START EXERCISE DATA
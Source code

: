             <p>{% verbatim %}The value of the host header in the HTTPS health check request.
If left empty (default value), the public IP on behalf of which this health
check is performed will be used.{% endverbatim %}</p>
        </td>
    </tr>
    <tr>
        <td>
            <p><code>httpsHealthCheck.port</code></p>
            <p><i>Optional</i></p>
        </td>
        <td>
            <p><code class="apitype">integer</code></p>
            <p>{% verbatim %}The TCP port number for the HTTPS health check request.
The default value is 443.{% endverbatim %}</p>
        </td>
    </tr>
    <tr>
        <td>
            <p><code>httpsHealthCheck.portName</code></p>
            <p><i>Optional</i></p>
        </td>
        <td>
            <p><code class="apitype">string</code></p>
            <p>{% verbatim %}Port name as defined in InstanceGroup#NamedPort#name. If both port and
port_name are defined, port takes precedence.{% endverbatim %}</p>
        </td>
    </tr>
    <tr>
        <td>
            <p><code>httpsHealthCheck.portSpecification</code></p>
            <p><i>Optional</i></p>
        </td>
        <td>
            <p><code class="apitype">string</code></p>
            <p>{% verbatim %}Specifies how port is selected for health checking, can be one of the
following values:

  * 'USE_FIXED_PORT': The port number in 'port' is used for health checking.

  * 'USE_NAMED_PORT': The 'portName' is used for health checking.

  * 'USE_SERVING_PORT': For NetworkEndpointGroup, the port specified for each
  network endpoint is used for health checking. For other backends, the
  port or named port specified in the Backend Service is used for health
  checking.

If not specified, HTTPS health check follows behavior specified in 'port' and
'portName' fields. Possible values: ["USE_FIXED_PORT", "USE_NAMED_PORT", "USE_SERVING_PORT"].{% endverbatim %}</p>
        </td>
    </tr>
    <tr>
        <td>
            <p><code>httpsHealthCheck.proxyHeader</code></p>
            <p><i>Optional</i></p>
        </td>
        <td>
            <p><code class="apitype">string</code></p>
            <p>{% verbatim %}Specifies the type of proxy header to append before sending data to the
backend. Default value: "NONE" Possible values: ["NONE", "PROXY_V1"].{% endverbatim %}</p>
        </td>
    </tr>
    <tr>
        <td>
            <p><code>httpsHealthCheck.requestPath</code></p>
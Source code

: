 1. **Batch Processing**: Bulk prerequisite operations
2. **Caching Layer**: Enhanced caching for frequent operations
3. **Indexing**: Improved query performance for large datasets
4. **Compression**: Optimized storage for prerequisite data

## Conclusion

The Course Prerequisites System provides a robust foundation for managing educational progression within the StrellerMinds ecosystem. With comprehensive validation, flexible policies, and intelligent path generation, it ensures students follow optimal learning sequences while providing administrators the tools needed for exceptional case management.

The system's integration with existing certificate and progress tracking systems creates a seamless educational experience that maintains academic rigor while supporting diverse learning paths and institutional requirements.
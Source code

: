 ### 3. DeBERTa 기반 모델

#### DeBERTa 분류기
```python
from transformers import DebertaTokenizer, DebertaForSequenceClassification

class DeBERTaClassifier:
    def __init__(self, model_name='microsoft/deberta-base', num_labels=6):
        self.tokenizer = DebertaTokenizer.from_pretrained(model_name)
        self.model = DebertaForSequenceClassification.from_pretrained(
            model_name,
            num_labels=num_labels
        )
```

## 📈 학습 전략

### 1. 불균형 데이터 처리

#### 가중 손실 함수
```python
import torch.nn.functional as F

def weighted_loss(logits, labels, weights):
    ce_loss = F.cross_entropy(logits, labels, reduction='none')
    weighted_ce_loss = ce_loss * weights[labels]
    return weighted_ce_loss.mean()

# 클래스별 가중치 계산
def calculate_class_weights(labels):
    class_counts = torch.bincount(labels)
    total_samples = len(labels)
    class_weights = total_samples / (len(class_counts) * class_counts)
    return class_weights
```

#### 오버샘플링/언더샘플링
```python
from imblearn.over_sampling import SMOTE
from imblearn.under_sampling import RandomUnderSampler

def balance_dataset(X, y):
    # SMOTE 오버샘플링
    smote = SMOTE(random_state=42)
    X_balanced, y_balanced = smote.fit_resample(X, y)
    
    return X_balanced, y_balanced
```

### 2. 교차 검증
END EXERCISE DATA
START EXERCISE DATA
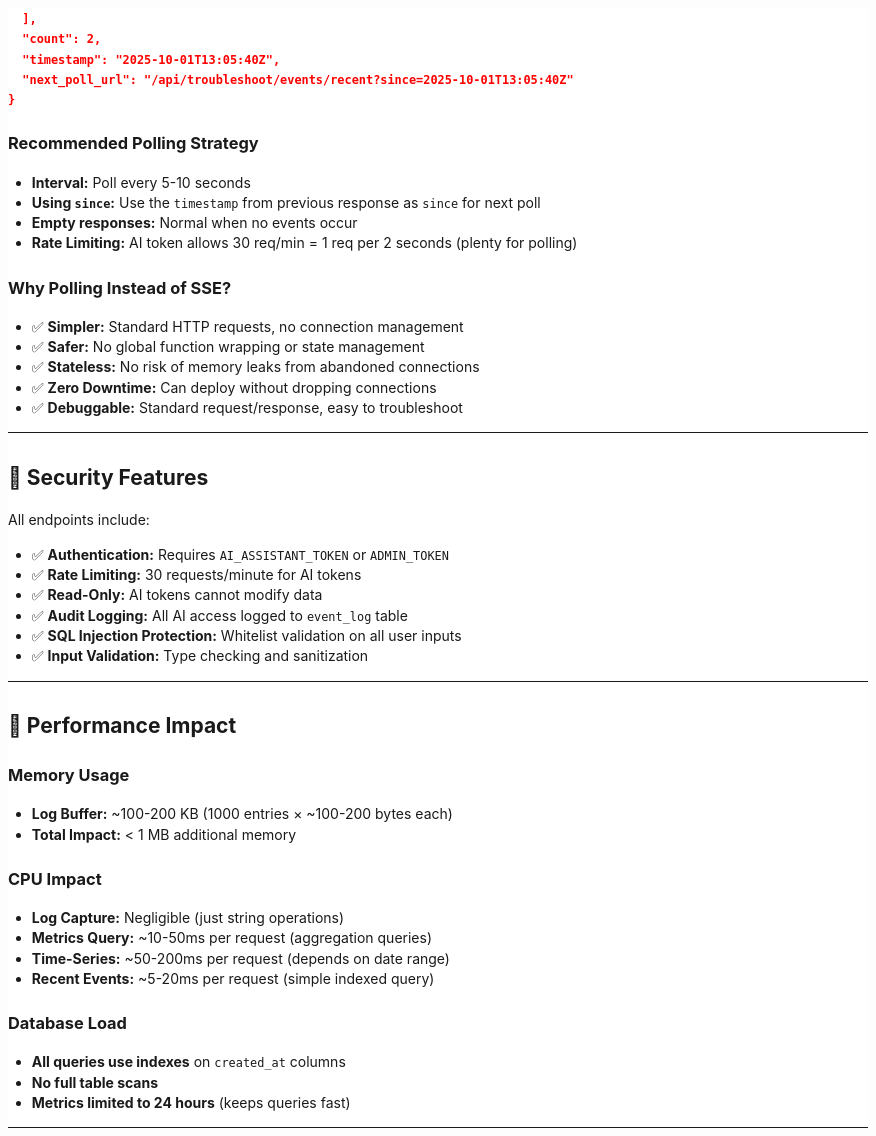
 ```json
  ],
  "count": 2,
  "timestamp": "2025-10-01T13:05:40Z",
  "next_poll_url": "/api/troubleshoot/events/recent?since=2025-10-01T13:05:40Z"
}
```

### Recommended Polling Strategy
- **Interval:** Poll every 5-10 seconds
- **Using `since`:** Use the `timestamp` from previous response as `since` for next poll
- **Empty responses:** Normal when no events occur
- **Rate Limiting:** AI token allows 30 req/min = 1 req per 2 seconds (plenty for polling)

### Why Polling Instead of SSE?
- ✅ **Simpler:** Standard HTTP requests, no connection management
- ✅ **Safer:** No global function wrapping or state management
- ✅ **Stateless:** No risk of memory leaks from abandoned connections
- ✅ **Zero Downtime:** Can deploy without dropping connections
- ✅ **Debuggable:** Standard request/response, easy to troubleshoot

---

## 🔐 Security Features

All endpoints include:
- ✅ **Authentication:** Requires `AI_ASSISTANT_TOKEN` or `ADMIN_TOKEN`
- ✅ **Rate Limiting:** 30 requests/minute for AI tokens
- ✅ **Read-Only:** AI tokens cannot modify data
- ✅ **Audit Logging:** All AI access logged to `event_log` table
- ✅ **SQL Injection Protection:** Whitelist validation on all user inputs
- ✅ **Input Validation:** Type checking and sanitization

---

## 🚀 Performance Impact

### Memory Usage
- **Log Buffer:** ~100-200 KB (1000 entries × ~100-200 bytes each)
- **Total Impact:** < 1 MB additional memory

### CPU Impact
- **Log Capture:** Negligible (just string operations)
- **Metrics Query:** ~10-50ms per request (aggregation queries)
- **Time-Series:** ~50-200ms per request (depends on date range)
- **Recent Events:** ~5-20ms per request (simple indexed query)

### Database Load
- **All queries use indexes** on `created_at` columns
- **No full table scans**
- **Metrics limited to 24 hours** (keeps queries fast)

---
END EXERCISE DATA
START EXERCISE DATA
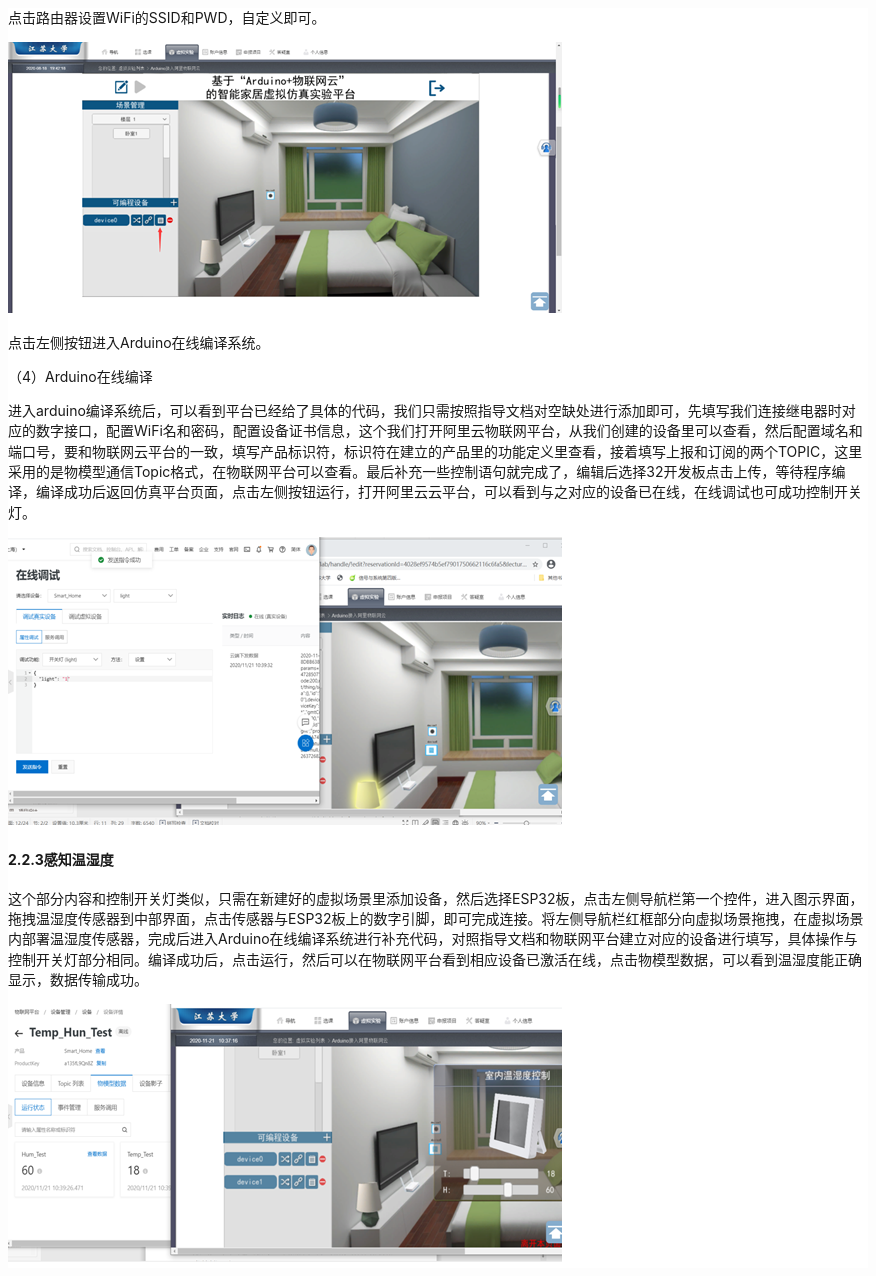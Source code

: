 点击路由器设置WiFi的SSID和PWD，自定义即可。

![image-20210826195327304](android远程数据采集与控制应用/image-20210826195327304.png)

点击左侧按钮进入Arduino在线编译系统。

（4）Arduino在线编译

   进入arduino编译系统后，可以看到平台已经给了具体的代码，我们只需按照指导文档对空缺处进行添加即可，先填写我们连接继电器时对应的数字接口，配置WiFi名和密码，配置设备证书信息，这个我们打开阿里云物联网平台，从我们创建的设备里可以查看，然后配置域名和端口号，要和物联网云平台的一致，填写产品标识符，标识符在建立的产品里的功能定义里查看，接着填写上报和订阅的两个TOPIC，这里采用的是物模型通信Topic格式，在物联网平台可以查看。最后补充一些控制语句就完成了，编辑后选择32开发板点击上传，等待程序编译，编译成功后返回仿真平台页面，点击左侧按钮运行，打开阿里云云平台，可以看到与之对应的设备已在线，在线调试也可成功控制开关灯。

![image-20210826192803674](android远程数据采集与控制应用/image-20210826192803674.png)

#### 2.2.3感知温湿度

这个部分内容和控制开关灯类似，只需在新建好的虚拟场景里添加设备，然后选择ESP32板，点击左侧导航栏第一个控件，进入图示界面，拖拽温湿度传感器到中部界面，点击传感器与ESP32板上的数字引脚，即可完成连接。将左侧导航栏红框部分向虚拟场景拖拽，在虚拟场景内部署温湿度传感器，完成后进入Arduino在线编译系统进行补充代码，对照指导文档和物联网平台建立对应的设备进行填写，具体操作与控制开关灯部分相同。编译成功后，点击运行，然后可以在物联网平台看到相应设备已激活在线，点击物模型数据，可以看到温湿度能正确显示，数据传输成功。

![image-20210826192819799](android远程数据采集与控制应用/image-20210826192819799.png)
END EXERCISE DATA
### YOUR INSTRUCTIONS
Scan the material above for the string "httpsHealthCheck" and report each line where you find it.

### EXERCISE RESPONSE
            <p><code>httpsHealthCheck.port</code></p>
            <p><code>httpsHealthCheck.portName</code></p>
            <p><code>httpsHealthCheck.portSpecification</code></p>
            <p><code>httpsHealthCheck.proxyHeader</code></p>
            <p><code>httpsHealthCheck.requestPath</code></p>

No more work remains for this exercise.